(PROBLEM STATEMENT)
Retype the lines from the first one in the records down to the line containing "public void suara(harimau", counting both, and leave out any pictures.
=== Begin Enclosure ===
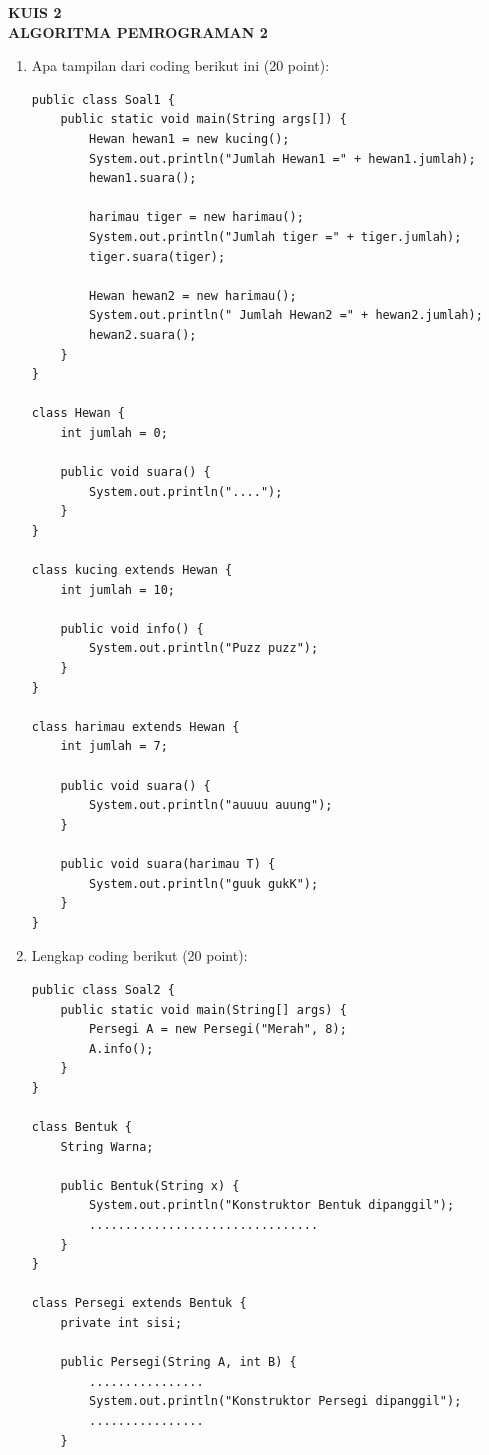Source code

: \documentclass[12pt,a4paper]{article}
\begin{document}
\begin{center}
  \textbf{KUIS 2}\\
  \textbf{ALGORITMA PEMROGRAMAN 2}
\end{center}

\begin{enumerate}[label=\arabic*.]
  \item Apa tampilan dari coding berikut ini (20 point):

        \begin{verbatim}
public class Soal1 {
    public static void main(String args[]) {
        Hewan hewan1 = new kucing();
        System.out.println("Jumlah Hewan1 =" + hewan1.jumlah);
        hewan1.suara();

        harimau tiger = new harimau();
        System.out.println("Jumlah tiger =" + tiger.jumlah);
        tiger.suara(tiger);

        Hewan hewan2 = new harimau();
        System.out.println(" Jumlah Hewan2 =" + hewan2.jumlah);
        hewan2.suara();
    }
}

class Hewan {
    int jumlah = 0;

    public void suara() {
        System.out.println("....");
    }
}

class kucing extends Hewan {
    int jumlah = 10;

    public void info() {
        System.out.println("Puzz puzz");
    }
}

class harimau extends Hewan {
    int jumlah = 7;

    public void suara() {
        System.out.println("auuuu auung");
    }

    public void suara(harimau T) {
        System.out.println("guuk gukK");
    }
}
\end{verbatim}

  \item Lengkap coding berikut (20 point):

        \begin{verbatim}
public class Soal2 {
    public static void main(String[] args) {
        Persegi A = new Persegi("Merah", 8);
        A.info();
    }
}

class Bentuk {
    String Warna;

    public Bentuk(String x) {
        System.out.println("Konstruktor Bentuk dipanggil");
        ................................
    }
}

class Persegi extends Bentuk {
    private int sisi;

    public Persegi(String A, int B) {
        ................
        System.out.println("Konstruktor Persegi dipanggil");
        ................
    }


\end{verbatim}
\end{enumerate}
\end{document}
=== End Enclosure ===
(SOLUTION TO THIS EXERCISE)
Source code

: \documentclass[12pt,a4paper]{article}
\begin{document}
\begin{center}
  \textbf{KUIS 2}\\
  \textbf{ALGORITMA PEMROGRAMAN 2}
\end{center}

\begin{enumerate}[label=\arabic*.]
  \item Apa tampilan dari coding berikut ini (20 point):

        \begin{verbatim}
public class Soal1 {
    public static void main(String args[]) {
        Hewan hewan1 = new kucing();
        System.out.println("Jumlah Hewan1 =" + hewan1.jumlah);
        hewan1.suara();

        harimau tiger = new harimau();
        System.out.println("Jumlah tiger =" + tiger.jumlah);
        tiger.suara(tiger);

        Hewan hewan2 = new harimau();
        System.out.println(" Jumlah Hewan2 =" + hewan2.jumlah);
        hewan2.suara();
    }
}

class Hewan {
    int jumlah = 0;

    public void suara() {
        System.out.println("....");
    }
}

class kucing extends Hewan {
    int jumlah = 10;

    public void info() {
        System.out.println("Puzz puzz");
    }
}

class harimau extends Hewan {
    int jumlah = 7;

    public void suara() {
        System.out.println("auuuu auung");
    }

    public void suara(harimau T) {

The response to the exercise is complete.